Arikkara bird-cage gourds

Many Mandans likewise carry lances, and I was told that they had a remarkably handsome one, of which, however, I did not obtain a sight. These Indians have shields, which do not differ from those of the tribes already mentioned. They all wear, in their girdle, behind, their large knife, which is indispensable to them in hunting and in war. Some use, for the handle of the knife, the lower jaw of a bear, with the hair and teeth remaining.[327] The bow and arrows are, even now, much esteemed by all the nations living on the Missouri, while those that have been entirely driven from that river (the Osages) greatly prefer the gun; the former, therefore, are capital archers, which cannot be affirmed of the Osages. The Mandans and Manitaries are said to fight well in their manner, and there have been frequent instances of individual bravery.

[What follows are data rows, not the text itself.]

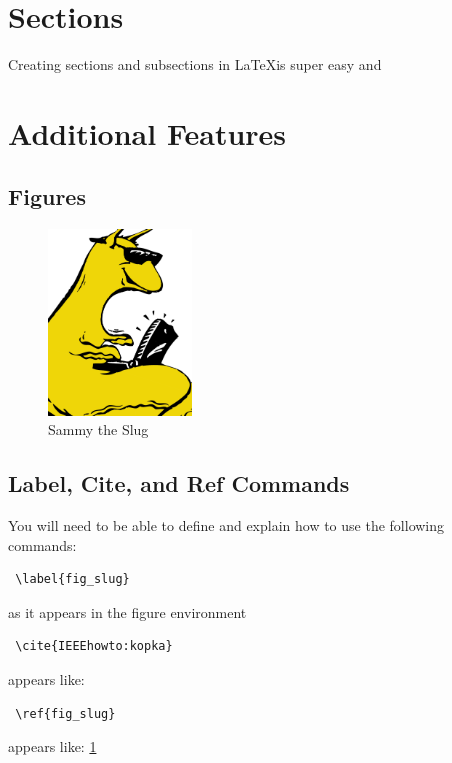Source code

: \documentclass[12pt,journal,compsoc]{IEEEtran}
\begin{document}
\section{Sections}
Creating sections and subsections in \LaTeX \space is super easy and 



\section{Additional Features}

\subsection{Figures}


\begin{figure}[h] 	%
\centering
\includegraphics[width=1.5in]{slug.pdf}
\caption{Sammy the Slug}
\label{fig_slug}
\end{figure}


\subsection{Label, Cite, and Ref Commands}
You will need to be able to define and explain how to use the following commands:
\begin{verbatim} \label{fig_slug} \end{verbatim} as it appears in the figure environment\\
\begin{verbatim} \cite{IEEEhowto:kopka} \end{verbatim} appears like: \cite{IEEEhowto:kopka}\\
\begin{verbatim} \ref{fig_slug} \end{verbatim} appears like: \ref{fig_slug}\\
\end{document}
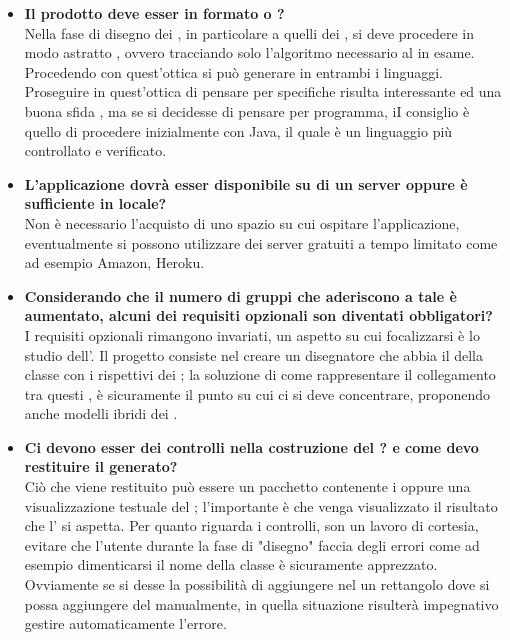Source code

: \begin{itemize}
		   	 \item
	   	 \textbf{Il  prodotto deve esser in formato  o ?\\}
	   	 \justifying
	   	 Nella fase di disegno dei  , in particolare a quelli dei , si deve procedere in modo astratto , ovvero tracciando solo l'algoritmo necessario al  in esame. Procedendo con quest'ottica si può generare  in entrambi i linguaggi. Proseguire in quest'ottica di pensare per specifiche risulta interessante ed una buona sfida , ma se si decidesse di pensare per programma, iI consiglio è quello di procedere inizialmente con Java, il quale è un linguaggio più controllato e verificato.\\
		
		   	 \item
	   	 \textbf{L'applicazione dovrà esser disponibile su di un server oppure è sufficiente in locale?\\}
	   	\justifying
	   	 Non è necessario l'acquisto di uno spazio su cui ospitare l'applicazione, eventualmente si possono utilizzare dei server gratuiti a tempo limitato come ad esempio Amazon, Heroku.\\
		
		\item
	   	 \textbf{Considerando che il numero di gruppi che aderiscono a tale  è aumentato, alcuni dei requisiti opzionali son diventati obbligatori?\\}
	   	\justifying
	   	I requisiti opzionali rimangono invariati, un aspetto su cui focalizzarsi è lo studio dell'. Il progetto consiste nel creare un disegnatore che abbia il  della classe con i rispettivi  dei ; la soluzione di come rappresentare il collegamento tra questi , è sicuramente il punto su cui ci si deve concentrare, proponendo anche modelli ibridi dei .\\
	   	 
	   	 		\item
	   	 \textbf{Ci devono esser dei controlli nella costruzione del ? e come devo restituire il  generato? \\}
	   	\justifying
	   	 Ciò che viene restituito può essere un pacchetto contenente i  oppure una visualizzazione testuale del ; l'importante è che venga visualizzato il risultato che l' si aspetta. Per quanto riguarda i controlli, son un lavoro di cortesia, evitare che l'utente durante la fase di "disegno" faccia degli errori come ad esempio dimenticarsi il nome della classe è sicuramente apprezzato. Ovviamente se si desse la possibilità di aggiungere nel  un rettangolo dove si possa aggiungere del  manualmente, in quella situazione risulterà impegnativo gestire automaticamente l'errore. 
	   	 \end{itemize}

One of their most distinguished warriors, at this time, is Mato-Topé, of whom we shall often have to speak in the sequel. He has killed more than five chiefs of other nations. The father of Mato-Topé, whose name was Suck-Schih (the handsome child), behaved exactly {391} in the same manner as the Manitari chief, Kokoahkis, mentioned by Say.[328] He went, one evening, wrapped up in his robe, into a hut of the hostile Arikkaras, as the young men of the village often do, ate with his face covered, so that he was taken for a young Arikkara; then laid himself down by the side of a woman, and afterwards cut off a lock of her hair, with which he retired. He might have killed the woman, as Kokoahkis did, but refrained from doing so.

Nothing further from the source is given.